▶ _Exercise goal_
Where does "スタート" appear in the data? Return each line that holds it.

▶ _Provided records_
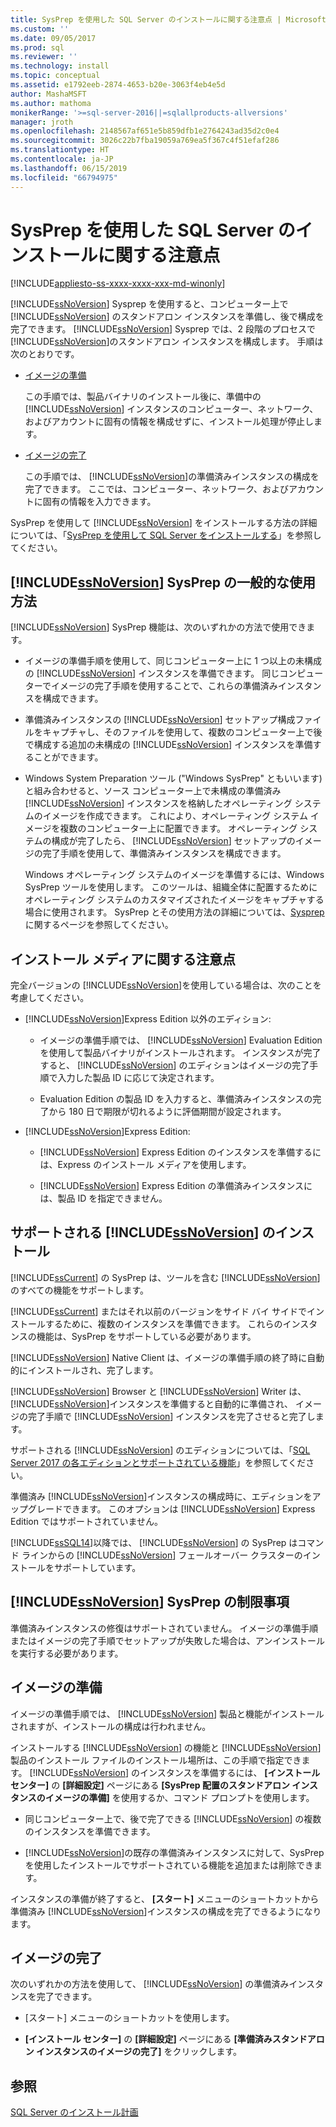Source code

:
 ```yaml
---
title: SysPrep を使用した SQL Server のインストールに関する注意点 | Microsoft Docs
ms.custom: ''
ms.date: 09/05/2017
ms.prod: sql
ms.reviewer: ''
ms.technology: install
ms.topic: conceptual
ms.assetid: e1792eeb-2874-4653-b20e-3063f4eb4e5d
author: MashaMSFT
ms.author: mathoma
monikerRange: '>=sql-server-2016||=sqlallproducts-allversions'
manager: jroth
ms.openlocfilehash: 2148567af651e5b859dfb1e2764243ad35d2c0e4
ms.sourcegitcommit: 3026c22b7fba19059a769ea5f367c4f51efaf286
ms.translationtype: HT
ms.contentlocale: ja-JP
ms.lasthandoff: 06/15/2019
ms.locfileid: "66794975"
---
```

# <a name="considerations-for-installing-sql-server-using-sysprep"></a>SysPrep を使用した SQL Server のインストールに関する注意点

[!INCLUDE[appliesto-ss-xxxx-xxxx-xxx-md-winonly](../../includes/appliesto-ss-xxxx-xxxx-xxx-md-winonly.md)]

[!INCLUDE[ssNoVersion](../../includes/ssnoversion-md.md)] Sysprep を使用すると、コンピューター上で [!INCLUDE[ssNoVersion](../../includes/ssnoversion-md.md)] のスタンドアロン インスタンスを準備し、後で構成を完了できます。 [!INCLUDE[ssNoVersion](../../includes/ssnoversion-md.md)] Sysprep では、2 段階のプロセスで [!INCLUDE[ssNoVersion](../../includes/ssnoversion-md.md)]のスタンドアロン インスタンスを構成します。 手順は次のとおりです。  
  
- [イメージの準備](#BKMK_PrepareImage)  
  
    この手順では、製品バイナリのインストール後に、準備中の [!INCLUDE[ssNoVersion](../../includes/ssnoversion-md.md)] インスタンスのコンピューター、ネットワーク、およびアカウントに固有の情報を構成せずに、インストール処理が停止します。  
  
- [イメージの完了](#BKMK_CompleteImage)  
  
    この手順では、 [!INCLUDE[ssNoVersion](../../includes/ssnoversion-md.md)]の準備済みインスタンスの構成を完了できます。 ここでは、コンピューター、ネットワーク、およびアカウントに固有の情報を入力できます。  
  
SysPrep を使用して [!INCLUDE[ssNoVersion](../../includes/ssnoversion-md.md)] をインストールする方法の詳細については、「[SysPrep を使用して SQL Server をインストールする](../../database-engine/install-windows/install-sql-server-using-sysprep.md)」を参照してください。  
  
## <a name="common-uses-for-includessnoversionincludesssnoversion-mdmd-sysprep"></a>[!INCLUDE[ssNoVersion](../../includes/ssnoversion-md.md)] SysPrep の一般的な使用方法  
[!INCLUDE[ssNoVersion](../../includes/ssnoversion-md.md)] SysPrep 機能は、次のいずれかの方法で使用できます。  
  
- イメージの準備手順を使用して、同じコンピューター上に 1 つ以上の未構成の [!INCLUDE[ssNoVersion](../../includes/ssnoversion-md.md)] インスタンスを準備できます。 同じコンピューターでイメージの完了手順を使用することで、これらの準備済みインスタンスを構成できます。  
  
- 準備済みインスタンスの [!INCLUDE[ssNoVersion](../../includes/ssnoversion-md.md)] セットアップ構成ファイルをキャプチャし、そのファイルを使用して、複数のコンピューター上で後で構成する追加の未構成の [!INCLUDE[ssNoVersion](../../includes/ssnoversion-md.md)] インスタンスを準備することができます。  
  
- Windows System Preparation ツール ("Windows SysPrep" ともいいます) と組み合わせると、ソース コンピューター上で未構成の準備済み [!INCLUDE[ssNoVersion](../../includes/ssnoversion-md.md)] インスタンスを格納したオペレーティング システムのイメージを作成できます。 これにより、オペレーティング システム イメージを複数のコンピューター上に配置できます。 オペレーティング システムの構成が完了したら、 [!INCLUDE[ssNoVersion](../../includes/ssnoversion-md.md)] セットアップのイメージの完了手順を使用して、準備済みインスタンスを構成できます。  
  
    Windows オペレーティング システムのイメージを準備するには、Windows SysPrep ツールを使用します。 このツールは、組織全体に配置するためにオペレーティング システムのカスタマイズされたイメージをキャプチャする場合に使用されます。 SysPrep とその使用方法の詳細については、[Sysprep](https://docs.microsoft.com/windows-hardware/manufacture/desktop/sysprep--system-preparation--overview) に関するページを参照してください。  
  
## <a name="installation-media-considerations"></a>インストール メディアに関する注意点  
 完全バージョンの [!INCLUDE[ssNoVersion](../../includes/ssnoversion-md.md)]を使用している場合は、次のことを考慮してください。  
  
- [!INCLUDE[ssNoVersion](../../includes/ssnoversion-md.md)]Express Edition 以外のエディション:  
  
    - イメージの準備手順では、 [!INCLUDE[ssNoVersion](../../includes/ssnoversion-md.md)] Evaluation Edition を使用して製品バイナリがインストールされます。 インスタンスが完了すると、 [!INCLUDE[ssNoVersion](../../includes/ssnoversion-md.md)] のエディションはイメージの完了手順で入力した製品 ID に応じて決定されます。  
  
    - Evaluation Edition の製品 ID を入力すると、準備済みインスタンスの完了から 180 日で期限が切れるように評価期間が設定されます。  
  
- [!INCLUDE[ssNoVersion](../../includes/ssnoversion-md.md)]Express Edition:  
  
    - [!INCLUDE[ssNoVersion](../../includes/ssnoversion-md.md)] Express Edition のインスタンスを準備するには、Express のインストール メディアを使用します。  
  
    - [!INCLUDE[ssNoVersion](../../includes/ssnoversion-md.md)] Express Edition の準備済みインスタンスには、製品 ID を指定できません。  
  
## <a name="supported-includessnoversionincludesssnoversion-mdmd-installations"></a>サポートされる [!INCLUDE[ssNoVersion](../../includes/ssnoversion-md.md)] のインストール  
[!INCLUDE[ssCurrent](../../includes/sscurrent-md.md)] の SysPrep は、ツールを含む [!INCLUDE[ssNoVersion](../../includes/ssnoversion-md.md)]のすべての機能をサポートします。  
  
[!INCLUDE[ssCurrent](../../includes/sscurrent-md.md)] またはそれ以前のバージョンをサイド バイ サイドでインストールするために、複数のインスタンスを準備できます。 これらのインスタンスの機能は、SysPrep をサポートしている必要があります。  
  
[!INCLUDE[ssNoVersion](../../includes/ssnoversion-md.md)] Native Client は、イメージの準備手順の終了時に自動的にインストールされ、完了します。  
  
[!INCLUDE[ssNoVersion](../../includes/ssnoversion-md.md)] Browser と [!INCLUDE[ssNoVersion](../../includes/ssnoversion-md.md)] Writer は、 [!INCLUDE[ssNoVersion](../../includes/ssnoversion-md.md)]インスタンスを準備すると自動的に準備され、 イメージの完了手順で [!INCLUDE[ssNoVersion](../../includes/ssnoversion-md.md)] インスタンスを完了させると完了します。  
  
サポートされる [!INCLUDE[ssNoVersion](../../includes/ssnoversion-md.md)] のエディションについては、「[SQL Server 2017 の各エディションとサポートされている機能](../../sql-server/editions-and-components-of-sql-server-2017.md)」を参照してください。  
  
準備済み [!INCLUDE[ssNoVersion](../../includes/ssnoversion-md.md)]インスタンスの構成時に、エディションをアップグレードできます。 このオプションは [!INCLUDE[ssNoVersion](../../includes/ssnoversion-md.md)] Express Edition ではサポートされていません。  
  
[!INCLUDE[ssSQL14](../../includes/sssql14-md.md)]以降では、 [!INCLUDE[ssNoVersion](../../includes/ssnoversion-md.md)] の SysPrep はコマンド ラインからの [!INCLUDE[ssNoVersion](../../includes/ssnoversion-md.md)] フェールオーバー クラスターのインストールをサポートしています。  
  
## <a name="includessnoversionincludesssnoversion-mdmd-sysprep-limitations"></a>[!INCLUDE[ssNoVersion](../../includes/ssnoversion-md.md)] SysPrep の制限事項  
準備済みインスタンスの修復はサポートされていません。 イメージの準備手順またはイメージの完了手順でセットアップが失敗した場合は、アンインストールを実行する必要があります。  
  
##  <a name="BKMK_PrepareImage"></a> イメージの準備  
イメージの準備手順では、 [!INCLUDE[ssNoVersion](../../includes/ssnoversion-md.md)] 製品と機能がインストールされますが、インストールの構成は行われません。  
  
インストールする [!INCLUDE[ssNoVersion](../../includes/ssnoversion-md.md)] の機能と [!INCLUDE[ssNoVersion](../../includes/ssnoversion-md.md)] 製品のインストール ファイルのインストール場所は、この手順で指定できます。 [!INCLUDE[ssNoVersion](../../includes/ssnoversion-md.md)] のインスタンスを準備するには、 **[インストール センター]** の **[詳細設定]** ページにある **[SysPrep 配置のスタンドアロン インスタンスのイメージの準備]** を使用するか、コマンド プロンプトを使用します。  
  
- 同じコンピューター上で、後で完了できる [!INCLUDE[ssNoVersion](../../includes/ssnoversion-md.md)] の複数のインスタンスを準備できます。  
  
- [!INCLUDE[ssNoVersion](../../includes/ssnoversion-md.md)]の既存の準備済みインスタンスに対して、SysPrep を使用したインストールでサポートされている機能を追加または削除できます。  
  
 インスタンスの準備が終了すると、 **[スタート]** メニューのショートカットから準備済み [!INCLUDE[ssNoVersion](../../includes/ssnoversion-md.md)]インスタンスの構成を完了できるようになります。  
  
##  <a name="BKMK_CompleteImage"></a> イメージの完了  
次のいずれかの方法を使用して、 [!INCLUDE[ssNoVersion](../../includes/ssnoversion-md.md)] の準備済みインスタンスを完了できます。  
  
- [スタート] メニューのショートカットを使用します。  
  
- **[インストール センター]** の **[詳細設定]** ページにある **[準備済みスタンドアロン インスタンスのイメージの完了]** をクリックします。  
  
## <a name="see-also"></a>参照  
[SQL Server のインストール計画](../../sql-server/install/planning-a-sql-server-installation.md)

▶ _Answer to the problem_
 インスタンスの準備が終了すると、 **[スタート]** メニューのショートカットから準備済み [!INCLUDE[ssNoVersion](../../includes/ssnoversion-md.md)]インスタンスの構成を完了できるようになります。  
- [スタート] メニューのショートカットを使用します。  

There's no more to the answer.